A statue of Mithras performing the great cosmic tauroctony


Mithras is a very recognizable Roman cult deity, but he is also a very old deity in the world, having been worshiped in different names and capacities at different points in history. Traditionally he is seen a deity of light, often the sun, and justice, often taking on the characteristics of a warrior. At one point, he was the central deity of a popular cult, only to eventually disappear into obscurity. In today’s world he is often seen as one of the deities that inspired the invention of Jesus of Nazareth and the Christian religion, with some people believing Jesus is a rip-off of Mithras.

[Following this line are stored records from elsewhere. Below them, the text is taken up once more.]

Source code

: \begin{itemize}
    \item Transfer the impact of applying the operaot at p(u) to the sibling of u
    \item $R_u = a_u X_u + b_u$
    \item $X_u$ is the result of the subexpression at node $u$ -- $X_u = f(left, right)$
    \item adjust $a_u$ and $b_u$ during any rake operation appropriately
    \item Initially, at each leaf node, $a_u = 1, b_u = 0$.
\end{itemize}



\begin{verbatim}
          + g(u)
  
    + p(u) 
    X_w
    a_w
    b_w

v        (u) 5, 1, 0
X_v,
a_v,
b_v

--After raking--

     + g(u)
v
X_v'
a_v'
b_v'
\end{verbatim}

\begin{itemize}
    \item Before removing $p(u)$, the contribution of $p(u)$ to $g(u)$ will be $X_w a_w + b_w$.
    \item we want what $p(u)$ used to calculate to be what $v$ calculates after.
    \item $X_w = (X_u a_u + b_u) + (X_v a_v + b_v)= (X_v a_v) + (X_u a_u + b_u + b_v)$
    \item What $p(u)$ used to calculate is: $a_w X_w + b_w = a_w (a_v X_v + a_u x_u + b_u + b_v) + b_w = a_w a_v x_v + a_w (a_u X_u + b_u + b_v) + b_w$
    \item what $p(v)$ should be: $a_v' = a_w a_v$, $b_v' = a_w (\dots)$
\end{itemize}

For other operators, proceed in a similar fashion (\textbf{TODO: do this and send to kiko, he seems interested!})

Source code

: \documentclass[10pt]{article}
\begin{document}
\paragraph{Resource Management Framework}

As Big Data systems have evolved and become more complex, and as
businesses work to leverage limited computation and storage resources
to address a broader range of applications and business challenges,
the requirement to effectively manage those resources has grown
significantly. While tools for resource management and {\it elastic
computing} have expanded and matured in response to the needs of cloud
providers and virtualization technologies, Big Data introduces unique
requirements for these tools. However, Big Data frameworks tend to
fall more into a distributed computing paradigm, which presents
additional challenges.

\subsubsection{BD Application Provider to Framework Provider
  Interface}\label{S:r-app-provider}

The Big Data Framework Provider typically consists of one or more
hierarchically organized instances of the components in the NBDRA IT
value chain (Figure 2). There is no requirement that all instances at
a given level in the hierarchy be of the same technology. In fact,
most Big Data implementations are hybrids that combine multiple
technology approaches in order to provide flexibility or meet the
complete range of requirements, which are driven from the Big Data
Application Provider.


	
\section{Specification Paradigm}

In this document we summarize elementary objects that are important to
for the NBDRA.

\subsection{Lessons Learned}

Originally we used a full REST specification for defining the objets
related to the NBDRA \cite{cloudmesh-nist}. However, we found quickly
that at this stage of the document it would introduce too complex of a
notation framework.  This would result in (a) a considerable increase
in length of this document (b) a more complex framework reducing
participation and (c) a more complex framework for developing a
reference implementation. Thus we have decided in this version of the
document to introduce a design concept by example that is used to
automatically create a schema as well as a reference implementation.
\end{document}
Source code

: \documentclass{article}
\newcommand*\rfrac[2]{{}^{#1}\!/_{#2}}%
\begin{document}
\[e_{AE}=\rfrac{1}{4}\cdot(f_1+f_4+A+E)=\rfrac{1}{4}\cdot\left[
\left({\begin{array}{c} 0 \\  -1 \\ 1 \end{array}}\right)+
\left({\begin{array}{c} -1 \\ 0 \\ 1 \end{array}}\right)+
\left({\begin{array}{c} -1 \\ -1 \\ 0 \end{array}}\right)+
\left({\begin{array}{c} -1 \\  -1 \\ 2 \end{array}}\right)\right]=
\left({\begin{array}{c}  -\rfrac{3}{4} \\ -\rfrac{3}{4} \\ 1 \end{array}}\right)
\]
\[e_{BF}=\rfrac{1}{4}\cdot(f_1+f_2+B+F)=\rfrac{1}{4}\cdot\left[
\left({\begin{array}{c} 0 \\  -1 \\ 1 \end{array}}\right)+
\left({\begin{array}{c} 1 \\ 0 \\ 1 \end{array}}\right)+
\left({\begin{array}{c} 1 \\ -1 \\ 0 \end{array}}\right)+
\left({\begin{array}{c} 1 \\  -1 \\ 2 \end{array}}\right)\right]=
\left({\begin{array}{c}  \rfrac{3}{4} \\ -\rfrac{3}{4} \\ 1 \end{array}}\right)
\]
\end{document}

The story of Mithras begins in Vedic India, when he was worshipped as Mitra – the deity of light, friendship, the morning sun, and contracts. He was a deity who helped preserved the order of the world inhabited by Man, and as such he was often paired with another Vedic deity named Varuna, who was charged with the order of the cosmos. Mitra and Varuna sometimes appeared as a compound figure, known as Mitra-Varuna, possibly because in the oldest of texts, Mitra was often indistinguishable from Varuna. Mitra was sometimes, however, distinguished from Varuna by certain characteristics. Mitra was considered a gentler or friendlier deity who preferred peaceful ways of protecting order and often abhorred violence, while Varuna was often seen as crueller than Mitra and often associated specifically with the punishment of transgression. In the Rig Veda, both Mitra and Varuna as viewed as capable of forgiveness, but Mitra was called upon for mercy more often than Varuna, which might suggest a more merciful deity. Also, while Varuna was often associated with the night, Mitra was frequently associated with the day, and sometimes had solar characteristics attached to him. He was also praised as being an all-seeing deity. Mitra was also sometimes seen as a friend of Man, and a mediator between Man and the Vedic pantheon. As the Vedic period drew to a close, however, Mitra lost his prominence in Indian religion, just as Varuna and many other Vedic deities did. It’s worth noting that Mitra was a prominent member of the Asura class of Vedic deities, but in later Hinduism Mitra and Varuna are not necessarily treated as Asuras or as demons, instead being treated as still divine. As Mitra is associated with sunrise, he is still invoked in prayers of the sunrise.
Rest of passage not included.